・「リファレンス」の使いかた ・ディテールあなたの検索を重たい強化
(約3000字)
2017年5月20日 更新
このフォーラムの「ブックマーク」をリニューアルし、名称を「リファレンス」に変更しましたのでお知らせします。
・概要
「リファレンス」は、このフォーラムの記事中に含まれるURLを取り出し、フォーラムの記事を読むことなくリンク先を一覧できる、たいへん便利でおトクな機能です。
・ねらい
このサイト(atos.neorail.jp)の「リファレンス」を補完するコンテンツとして、最新の資料やニュースなど、それに辞書・事典のエントリーなどをフォーラムでご紹介してきておりますが、話題が多岐にわたるため、簡便な閲覧方法が求められていました。
従来の「ブックマーク」は2005年10月に開始したものの、▼URLを含む投稿が少なかったこと、▼単純な一覧表示にしか対応していなかったことなどから、ご好評をいただくには至りませんでした。
2014年9月以降、このフォーラムでは運営者による大量の話題提供を行なっております。2年間に約400件の記事を掲載し、各記事では原則として5〜10件程度のURLを参照しています。中には、1記事から約50件のURLを参照するものもあり、長文の記事が中心であることからも、「ブックマーク」の改良が急務になっていました。
・変更点(2016年10月17日)
今回のリニューアルでは、▼ドメイン名・ホスト名ごとに一覧する機能、▼スコア順または新着順で並び替える機能、▼1記事ごとに表示する機能、▼同じURLを参照している複数の記事の間をシームレスに移動する機能を追加しました。
ドメイン名・ホスト名を選択したり、記事を選んで1記事ごとに表示することにより、膨大なURLが脈絡なく一覧されることを防ぎ、目的を明確にしながらURLを探していただけるようになりました。
これらの選択はシームレスに変えることができ、ブラウザの「戻る」ボタンも併用いただくことで、URLを切り口として、このフォーラムのコンテンツを自在にブラウジングいただくことを可能としています。
スコア順の表示には、このフォーラム内での記事間の参照関係ネットワークにHITSアルゴリズムを適用して得られたオーソリティスコアを使用しています。スコア順の表示は、リンク先の優劣を示すものではありません。
・(参考)Wikipedia「HITS algorithm」
https://en.wikipedia.org/wiki/HITS_algorithm
・変更点(2017年5月20日)
新たに、フォーラムの記事のオーソリティスコアおよびハブスコアを使用して、主な記事の一覧を表示する機能を追加しました。ここには、多くの新着記事から繰り返し参照されている重要な記事が表示されますので、フォーラムのすべての記事をご覧いただかなくても、フォーラムの話題を概観いただくことが可能になります。
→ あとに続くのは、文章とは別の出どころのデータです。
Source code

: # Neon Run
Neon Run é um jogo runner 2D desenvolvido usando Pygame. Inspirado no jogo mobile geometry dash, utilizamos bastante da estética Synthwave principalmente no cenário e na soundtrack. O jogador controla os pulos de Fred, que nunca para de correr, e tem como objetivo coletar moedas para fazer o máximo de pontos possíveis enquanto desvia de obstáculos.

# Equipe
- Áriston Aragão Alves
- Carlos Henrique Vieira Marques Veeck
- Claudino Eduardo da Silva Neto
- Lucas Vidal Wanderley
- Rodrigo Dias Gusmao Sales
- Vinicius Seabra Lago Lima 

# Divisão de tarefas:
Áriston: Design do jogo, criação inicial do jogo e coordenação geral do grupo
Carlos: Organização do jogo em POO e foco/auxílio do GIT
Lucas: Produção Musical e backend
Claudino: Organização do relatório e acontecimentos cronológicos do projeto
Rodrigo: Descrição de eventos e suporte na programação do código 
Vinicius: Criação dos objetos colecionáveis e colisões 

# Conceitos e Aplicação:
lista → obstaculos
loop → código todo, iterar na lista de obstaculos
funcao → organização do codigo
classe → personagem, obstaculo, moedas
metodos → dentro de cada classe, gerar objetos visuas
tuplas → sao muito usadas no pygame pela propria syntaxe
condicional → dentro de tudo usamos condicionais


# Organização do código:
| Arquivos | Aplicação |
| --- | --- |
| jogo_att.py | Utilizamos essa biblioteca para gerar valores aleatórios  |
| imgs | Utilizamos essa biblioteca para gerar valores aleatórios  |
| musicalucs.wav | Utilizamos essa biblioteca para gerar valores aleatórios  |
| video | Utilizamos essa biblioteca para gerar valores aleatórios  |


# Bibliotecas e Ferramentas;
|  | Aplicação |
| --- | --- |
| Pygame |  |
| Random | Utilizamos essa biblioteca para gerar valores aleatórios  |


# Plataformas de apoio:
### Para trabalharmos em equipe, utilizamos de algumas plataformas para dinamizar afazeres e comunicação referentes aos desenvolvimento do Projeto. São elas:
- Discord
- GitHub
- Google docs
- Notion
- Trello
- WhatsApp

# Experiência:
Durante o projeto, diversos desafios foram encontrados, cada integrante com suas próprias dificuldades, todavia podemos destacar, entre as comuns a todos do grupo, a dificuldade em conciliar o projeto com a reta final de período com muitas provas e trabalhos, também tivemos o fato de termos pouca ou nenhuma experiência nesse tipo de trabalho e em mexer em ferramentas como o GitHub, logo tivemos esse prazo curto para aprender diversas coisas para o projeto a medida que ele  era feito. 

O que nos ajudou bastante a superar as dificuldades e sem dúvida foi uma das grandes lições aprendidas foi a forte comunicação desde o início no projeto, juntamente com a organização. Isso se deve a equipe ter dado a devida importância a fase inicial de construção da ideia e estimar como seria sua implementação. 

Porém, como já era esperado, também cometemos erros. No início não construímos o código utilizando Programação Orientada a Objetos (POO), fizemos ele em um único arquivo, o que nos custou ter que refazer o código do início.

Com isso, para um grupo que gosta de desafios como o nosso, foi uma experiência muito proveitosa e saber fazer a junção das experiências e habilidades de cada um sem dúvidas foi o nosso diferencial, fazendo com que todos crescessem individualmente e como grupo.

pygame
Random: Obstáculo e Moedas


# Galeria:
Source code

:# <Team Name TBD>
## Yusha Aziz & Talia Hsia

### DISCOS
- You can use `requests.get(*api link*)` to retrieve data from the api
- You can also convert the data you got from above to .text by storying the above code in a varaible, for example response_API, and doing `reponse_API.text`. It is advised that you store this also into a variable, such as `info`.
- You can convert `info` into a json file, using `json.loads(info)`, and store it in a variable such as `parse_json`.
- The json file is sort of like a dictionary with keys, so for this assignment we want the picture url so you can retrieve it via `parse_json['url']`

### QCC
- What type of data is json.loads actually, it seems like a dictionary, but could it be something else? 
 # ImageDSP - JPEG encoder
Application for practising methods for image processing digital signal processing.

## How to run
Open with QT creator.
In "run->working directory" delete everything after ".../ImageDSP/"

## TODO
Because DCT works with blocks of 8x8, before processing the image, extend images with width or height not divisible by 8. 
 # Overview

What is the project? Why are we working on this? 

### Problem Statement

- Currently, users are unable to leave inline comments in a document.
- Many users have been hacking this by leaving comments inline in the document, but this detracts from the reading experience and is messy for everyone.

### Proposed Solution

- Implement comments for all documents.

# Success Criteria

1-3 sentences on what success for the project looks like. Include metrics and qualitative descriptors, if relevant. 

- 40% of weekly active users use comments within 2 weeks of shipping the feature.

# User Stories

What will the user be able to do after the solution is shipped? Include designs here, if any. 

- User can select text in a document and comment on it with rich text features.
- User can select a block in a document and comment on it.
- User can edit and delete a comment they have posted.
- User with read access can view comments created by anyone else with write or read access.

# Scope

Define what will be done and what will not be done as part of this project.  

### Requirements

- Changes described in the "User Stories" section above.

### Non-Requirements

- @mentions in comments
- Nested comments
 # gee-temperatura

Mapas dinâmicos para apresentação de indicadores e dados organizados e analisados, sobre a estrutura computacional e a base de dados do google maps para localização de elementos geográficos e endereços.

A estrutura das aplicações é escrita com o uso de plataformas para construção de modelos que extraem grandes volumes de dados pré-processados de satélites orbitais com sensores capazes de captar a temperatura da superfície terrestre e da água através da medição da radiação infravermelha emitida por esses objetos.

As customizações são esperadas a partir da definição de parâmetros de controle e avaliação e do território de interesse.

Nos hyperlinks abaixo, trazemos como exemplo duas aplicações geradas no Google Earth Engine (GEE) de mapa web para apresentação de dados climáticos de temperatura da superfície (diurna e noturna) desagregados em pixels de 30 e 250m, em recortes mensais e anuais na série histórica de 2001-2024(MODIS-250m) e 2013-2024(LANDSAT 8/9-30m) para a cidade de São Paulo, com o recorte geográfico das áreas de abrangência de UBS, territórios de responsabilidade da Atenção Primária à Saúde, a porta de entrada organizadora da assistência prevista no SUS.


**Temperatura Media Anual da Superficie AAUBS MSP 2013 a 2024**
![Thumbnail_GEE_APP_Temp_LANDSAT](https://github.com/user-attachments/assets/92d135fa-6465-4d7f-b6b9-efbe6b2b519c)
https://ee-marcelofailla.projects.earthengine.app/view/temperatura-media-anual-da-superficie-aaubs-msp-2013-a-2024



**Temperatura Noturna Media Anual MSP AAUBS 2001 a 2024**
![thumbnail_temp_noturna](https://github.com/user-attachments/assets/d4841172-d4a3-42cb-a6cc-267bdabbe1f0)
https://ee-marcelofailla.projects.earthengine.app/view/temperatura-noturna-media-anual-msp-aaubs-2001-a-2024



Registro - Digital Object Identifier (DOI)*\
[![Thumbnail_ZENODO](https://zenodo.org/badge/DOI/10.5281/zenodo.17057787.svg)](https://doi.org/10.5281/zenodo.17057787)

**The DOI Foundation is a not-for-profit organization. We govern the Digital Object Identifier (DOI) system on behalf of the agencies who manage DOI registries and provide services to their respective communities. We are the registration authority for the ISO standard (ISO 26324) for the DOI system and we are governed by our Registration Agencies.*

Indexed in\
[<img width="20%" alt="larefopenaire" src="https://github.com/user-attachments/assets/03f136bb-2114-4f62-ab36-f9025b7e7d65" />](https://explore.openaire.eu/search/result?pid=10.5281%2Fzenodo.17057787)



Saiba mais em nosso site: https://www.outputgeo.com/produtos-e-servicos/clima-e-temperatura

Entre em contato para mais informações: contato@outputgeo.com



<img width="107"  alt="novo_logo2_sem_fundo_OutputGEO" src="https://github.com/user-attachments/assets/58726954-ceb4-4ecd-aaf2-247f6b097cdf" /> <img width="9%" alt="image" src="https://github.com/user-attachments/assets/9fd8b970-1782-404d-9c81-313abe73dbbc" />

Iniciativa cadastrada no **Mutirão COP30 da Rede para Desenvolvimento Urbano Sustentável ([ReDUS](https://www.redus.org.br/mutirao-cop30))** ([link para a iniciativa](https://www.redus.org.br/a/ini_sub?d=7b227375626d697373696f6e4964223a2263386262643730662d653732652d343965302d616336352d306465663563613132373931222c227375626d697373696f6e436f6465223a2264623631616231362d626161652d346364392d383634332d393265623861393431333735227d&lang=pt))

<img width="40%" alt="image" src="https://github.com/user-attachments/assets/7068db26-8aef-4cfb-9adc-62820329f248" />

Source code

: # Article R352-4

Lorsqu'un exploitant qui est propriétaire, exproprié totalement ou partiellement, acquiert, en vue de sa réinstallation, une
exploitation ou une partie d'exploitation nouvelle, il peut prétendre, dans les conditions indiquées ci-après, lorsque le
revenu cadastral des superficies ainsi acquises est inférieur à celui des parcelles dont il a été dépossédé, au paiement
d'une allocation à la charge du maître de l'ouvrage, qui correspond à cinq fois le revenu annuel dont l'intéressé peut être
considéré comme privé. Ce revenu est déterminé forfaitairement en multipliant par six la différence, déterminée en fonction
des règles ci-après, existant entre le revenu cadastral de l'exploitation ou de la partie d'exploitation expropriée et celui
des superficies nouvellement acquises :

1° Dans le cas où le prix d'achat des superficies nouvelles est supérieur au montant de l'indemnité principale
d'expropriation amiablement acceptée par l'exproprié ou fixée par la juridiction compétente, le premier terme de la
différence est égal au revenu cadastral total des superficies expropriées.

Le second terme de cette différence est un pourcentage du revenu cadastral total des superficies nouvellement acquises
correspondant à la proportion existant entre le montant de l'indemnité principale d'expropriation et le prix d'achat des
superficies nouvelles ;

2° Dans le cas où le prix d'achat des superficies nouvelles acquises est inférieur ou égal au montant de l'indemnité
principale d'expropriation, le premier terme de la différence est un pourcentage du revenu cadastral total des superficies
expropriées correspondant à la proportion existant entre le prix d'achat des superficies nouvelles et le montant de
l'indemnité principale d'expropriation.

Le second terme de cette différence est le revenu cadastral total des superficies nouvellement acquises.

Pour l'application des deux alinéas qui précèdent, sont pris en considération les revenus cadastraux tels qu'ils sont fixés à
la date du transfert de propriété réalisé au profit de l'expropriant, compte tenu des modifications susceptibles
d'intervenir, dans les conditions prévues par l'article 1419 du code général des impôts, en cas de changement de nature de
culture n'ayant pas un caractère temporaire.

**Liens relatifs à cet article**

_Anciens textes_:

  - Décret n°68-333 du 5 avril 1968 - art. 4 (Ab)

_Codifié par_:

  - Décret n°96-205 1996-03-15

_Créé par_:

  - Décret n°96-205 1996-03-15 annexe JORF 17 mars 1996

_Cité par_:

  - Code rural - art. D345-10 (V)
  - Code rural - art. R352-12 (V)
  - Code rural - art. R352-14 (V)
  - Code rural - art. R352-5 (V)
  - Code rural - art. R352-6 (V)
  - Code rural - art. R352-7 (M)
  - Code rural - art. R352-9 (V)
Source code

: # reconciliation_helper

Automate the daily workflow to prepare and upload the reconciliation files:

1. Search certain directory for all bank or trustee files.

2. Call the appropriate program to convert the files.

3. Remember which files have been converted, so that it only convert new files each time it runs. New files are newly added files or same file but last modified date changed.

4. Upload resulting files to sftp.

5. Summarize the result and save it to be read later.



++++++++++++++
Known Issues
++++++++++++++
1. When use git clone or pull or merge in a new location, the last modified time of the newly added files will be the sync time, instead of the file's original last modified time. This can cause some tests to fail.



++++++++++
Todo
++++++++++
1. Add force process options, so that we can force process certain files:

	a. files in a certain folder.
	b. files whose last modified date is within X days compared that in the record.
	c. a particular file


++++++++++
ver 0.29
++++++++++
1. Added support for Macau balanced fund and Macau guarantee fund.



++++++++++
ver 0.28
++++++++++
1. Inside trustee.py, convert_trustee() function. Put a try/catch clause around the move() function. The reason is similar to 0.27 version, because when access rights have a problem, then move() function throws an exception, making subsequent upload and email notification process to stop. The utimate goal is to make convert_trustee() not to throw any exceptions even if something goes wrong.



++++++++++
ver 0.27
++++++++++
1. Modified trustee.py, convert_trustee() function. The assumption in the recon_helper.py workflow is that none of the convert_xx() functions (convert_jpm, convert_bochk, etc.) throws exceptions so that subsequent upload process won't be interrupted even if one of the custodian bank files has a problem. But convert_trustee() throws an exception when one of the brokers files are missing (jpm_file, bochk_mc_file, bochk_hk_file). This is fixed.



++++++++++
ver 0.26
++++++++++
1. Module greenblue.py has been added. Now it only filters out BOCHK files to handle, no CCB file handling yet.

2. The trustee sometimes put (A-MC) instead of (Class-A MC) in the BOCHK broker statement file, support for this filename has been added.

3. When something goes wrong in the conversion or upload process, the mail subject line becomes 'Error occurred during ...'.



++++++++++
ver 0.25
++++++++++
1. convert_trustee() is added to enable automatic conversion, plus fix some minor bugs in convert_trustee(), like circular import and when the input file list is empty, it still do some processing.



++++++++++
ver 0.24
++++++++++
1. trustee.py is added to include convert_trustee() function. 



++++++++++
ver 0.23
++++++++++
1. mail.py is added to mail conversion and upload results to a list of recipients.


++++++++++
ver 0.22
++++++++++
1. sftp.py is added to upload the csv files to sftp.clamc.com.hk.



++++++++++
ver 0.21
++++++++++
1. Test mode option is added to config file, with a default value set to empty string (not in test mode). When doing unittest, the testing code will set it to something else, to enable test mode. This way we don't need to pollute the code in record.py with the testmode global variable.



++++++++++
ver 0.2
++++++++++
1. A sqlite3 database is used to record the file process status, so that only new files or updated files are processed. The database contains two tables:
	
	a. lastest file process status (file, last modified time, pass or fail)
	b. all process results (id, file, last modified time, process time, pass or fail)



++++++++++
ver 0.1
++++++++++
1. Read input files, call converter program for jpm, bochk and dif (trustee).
スマートフォンでの閲覧を考慮したページ幅・文字サイズとしています。一覧性を高めるため、フォーラムの記事のタイトルを一部短縮して表示します。画面上部にフォーラムの記事のタイトルとプレビュー(冒頭部の抜粋)を表示し、参照関係にある直近の記事へ移動できるようにしました。
ドメイン名の検索を可能としました。オートコンプリートに対応しています。なお、リンク先のタイトルの著作権はリンク先に帰属します。リンク先のタイトルを対象とした検索機能を追加する予定はありません。
○「リファレンス」の使いかた
この記事(記事番号「3372」)のリンク先を一覧するには、画面右上の「リファレンス」をクリックします。(以下のURLに移動します。)
・この記事の「リファレンス」に移動する
https://neorail.jp/forum/references.cgi?a=3372
「リファレンス」の画面では、上段にドメイン名・ホスト名、下段にリンク先のタイトルが表示されます。括弧内の数字はURLの件数、四角い枠内の数字は記事番号です。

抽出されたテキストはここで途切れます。